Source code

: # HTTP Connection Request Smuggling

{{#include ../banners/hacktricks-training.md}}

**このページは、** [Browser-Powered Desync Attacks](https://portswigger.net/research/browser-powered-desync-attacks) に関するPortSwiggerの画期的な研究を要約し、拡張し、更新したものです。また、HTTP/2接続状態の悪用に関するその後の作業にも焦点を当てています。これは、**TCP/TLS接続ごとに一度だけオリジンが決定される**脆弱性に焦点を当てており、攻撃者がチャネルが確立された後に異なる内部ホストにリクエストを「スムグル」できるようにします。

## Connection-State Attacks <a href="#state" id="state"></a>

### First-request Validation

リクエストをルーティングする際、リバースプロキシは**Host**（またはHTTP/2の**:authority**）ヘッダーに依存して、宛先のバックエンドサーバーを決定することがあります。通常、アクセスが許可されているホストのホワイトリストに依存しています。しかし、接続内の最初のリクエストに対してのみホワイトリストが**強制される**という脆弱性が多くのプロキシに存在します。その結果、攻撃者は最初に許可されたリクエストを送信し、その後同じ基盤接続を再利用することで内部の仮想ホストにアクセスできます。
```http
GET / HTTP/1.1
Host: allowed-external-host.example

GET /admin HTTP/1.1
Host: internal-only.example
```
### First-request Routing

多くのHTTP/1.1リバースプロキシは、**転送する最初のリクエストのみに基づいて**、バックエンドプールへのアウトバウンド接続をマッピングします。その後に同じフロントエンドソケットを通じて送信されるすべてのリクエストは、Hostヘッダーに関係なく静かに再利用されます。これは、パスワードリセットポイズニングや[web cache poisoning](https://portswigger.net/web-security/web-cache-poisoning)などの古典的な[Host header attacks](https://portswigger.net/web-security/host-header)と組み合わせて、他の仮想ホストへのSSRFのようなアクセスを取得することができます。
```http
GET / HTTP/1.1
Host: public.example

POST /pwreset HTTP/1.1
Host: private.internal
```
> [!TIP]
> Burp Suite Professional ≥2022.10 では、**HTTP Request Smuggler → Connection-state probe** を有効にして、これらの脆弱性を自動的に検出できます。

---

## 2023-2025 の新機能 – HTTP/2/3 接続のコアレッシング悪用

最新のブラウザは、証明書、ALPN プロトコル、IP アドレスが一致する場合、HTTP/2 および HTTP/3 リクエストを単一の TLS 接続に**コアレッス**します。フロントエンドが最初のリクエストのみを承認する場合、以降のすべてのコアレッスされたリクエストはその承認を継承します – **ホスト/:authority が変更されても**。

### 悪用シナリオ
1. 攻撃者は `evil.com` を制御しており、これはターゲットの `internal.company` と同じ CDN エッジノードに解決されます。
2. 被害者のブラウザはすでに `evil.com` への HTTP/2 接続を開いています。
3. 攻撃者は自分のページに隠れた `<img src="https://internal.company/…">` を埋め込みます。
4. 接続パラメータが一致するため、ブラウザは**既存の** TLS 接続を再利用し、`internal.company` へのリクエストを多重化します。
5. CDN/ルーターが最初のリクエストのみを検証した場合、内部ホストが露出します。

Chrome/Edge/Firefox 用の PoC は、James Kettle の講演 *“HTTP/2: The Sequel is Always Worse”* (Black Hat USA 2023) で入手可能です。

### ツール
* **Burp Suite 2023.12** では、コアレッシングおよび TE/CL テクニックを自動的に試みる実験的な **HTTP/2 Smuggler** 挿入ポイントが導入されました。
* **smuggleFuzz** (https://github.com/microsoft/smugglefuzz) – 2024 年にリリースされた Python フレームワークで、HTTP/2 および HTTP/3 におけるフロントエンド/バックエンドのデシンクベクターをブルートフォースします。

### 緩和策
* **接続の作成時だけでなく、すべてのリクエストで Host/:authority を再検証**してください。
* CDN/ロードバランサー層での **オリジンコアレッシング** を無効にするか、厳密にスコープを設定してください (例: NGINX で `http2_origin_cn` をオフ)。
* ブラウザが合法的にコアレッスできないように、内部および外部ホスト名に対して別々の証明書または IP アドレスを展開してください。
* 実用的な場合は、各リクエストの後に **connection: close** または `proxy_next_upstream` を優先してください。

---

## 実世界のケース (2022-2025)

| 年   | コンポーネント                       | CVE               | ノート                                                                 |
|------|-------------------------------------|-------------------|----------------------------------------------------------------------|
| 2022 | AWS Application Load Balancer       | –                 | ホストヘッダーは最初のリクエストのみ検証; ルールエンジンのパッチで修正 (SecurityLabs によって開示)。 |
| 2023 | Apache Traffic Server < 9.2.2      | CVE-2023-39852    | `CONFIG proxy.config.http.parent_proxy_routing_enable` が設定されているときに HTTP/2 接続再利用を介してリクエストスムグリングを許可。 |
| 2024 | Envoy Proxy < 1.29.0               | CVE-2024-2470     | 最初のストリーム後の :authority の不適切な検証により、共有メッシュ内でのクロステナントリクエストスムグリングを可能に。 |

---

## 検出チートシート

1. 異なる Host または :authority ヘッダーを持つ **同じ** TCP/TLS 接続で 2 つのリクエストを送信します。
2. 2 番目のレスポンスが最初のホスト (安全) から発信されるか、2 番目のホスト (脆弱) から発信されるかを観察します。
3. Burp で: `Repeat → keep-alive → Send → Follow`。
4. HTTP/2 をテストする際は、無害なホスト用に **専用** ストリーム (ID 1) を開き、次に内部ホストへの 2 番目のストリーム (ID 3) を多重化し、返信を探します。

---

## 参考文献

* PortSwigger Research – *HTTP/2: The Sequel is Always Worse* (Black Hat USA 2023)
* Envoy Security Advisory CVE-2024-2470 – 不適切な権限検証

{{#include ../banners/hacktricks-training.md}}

**What is needed**
The lines to copy are those in the listing that contain the word "Always".

**Written solution**
Chrome/Edge/Firefox 用の PoC は、James Kettle の講演 *“HTTP/2: The Sequel is Always Worse”* (Black Hat USA 2023) で入手可能です。
* PortSwigger Research – *HTTP/2: The Sequel is Always Worse* (Black Hat USA 2023)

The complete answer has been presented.